WHAT IS EXPECTED: Could you copy exactly the lines from the start of the records through the one containing "mechanisms that can", both included, and leave out the pictures?

GIVEN RECORDS START

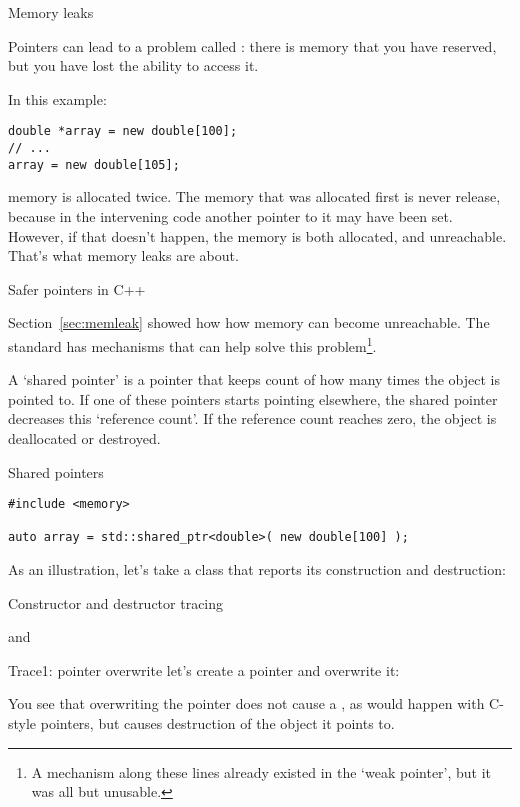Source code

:  {Memory leaks}
\label{sec:memleak}

Pointers can lead to a problem called :
there is memory that you have reserved, but you have lost the ability
to access it.

In this example:
\begin{verbatim}
double *array = new double[100];
// ...
array = new double[105];
\end{verbatim}
memory is allocated twice. The memory that was allocated first is
never release, because in the intervening code another pointer to it
may have been set. However, if that doesn't happen, the memory is both
allocated, and unreachable. That's what memory leaks are about.

 {Safer pointers in C++}
\label{sec:shared_ptr}

Section~\ref{sec:memleak} showed how how memory can become
unreachable. The  standard has mechanisms that can
help solve this problem\footnote{A mechanism along these lines already
  existed in the `weak pointer', but it was all but unusable.}.

A `shared pointer' is a pointer that keeps count of how many times the
object is pointed to. If one of these pointers starts pointing
elsewhere, the shared pointer decreases this `reference count'. If the
reference count reaches zero, the object is deallocated or destroyed.

\begin{block}{Shared pointers}
  \label{sl:shared-ptr}
\begin{verbatim}
#include <memory>

auto array = std::shared_ptr<double>( new double[100] );
\end{verbatim}
\end{block}

As an illustration, let's take a class that reports its construction
and destruction:
%
\begin{block}{Constructor and destructor tracing}
  \label{sl:construct-destruct-trace}
\end{block}

%
and
\begin{block}{Trace1: pointer overwrite}
  \label{sl:shared-ptr-overwrite}
  let's create a pointer and overwrite it:
\end{block}
%
You see that overwriting the pointer does not cause a
, as would happen with C-style pointers, but
causes destruction of the object it points to.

GIVEN RECORDS END

ANSWER TO THE EXERCISE:
Source code

:  {Memory leaks}
\label{sec:memleak}

Pointers can lead to a problem called :
there is memory that you have reserved, but you have lost the ability
to access it.

In this example:
\begin{verbatim}
double *array = new double[100];
// ...
array = new double[105];
\end{verbatim}
memory is allocated twice. The memory that was allocated first is
never release, because in the intervening code another pointer to it
may have been set. However, if that doesn't happen, the memory is both
allocated, and unreachable. That's what memory leaks are about.

 {Safer pointers in C++}
\label{sec:shared_ptr}

Section~\ref{sec:memleak} showed how how memory can become
unreachable. The  standard has mechanisms that can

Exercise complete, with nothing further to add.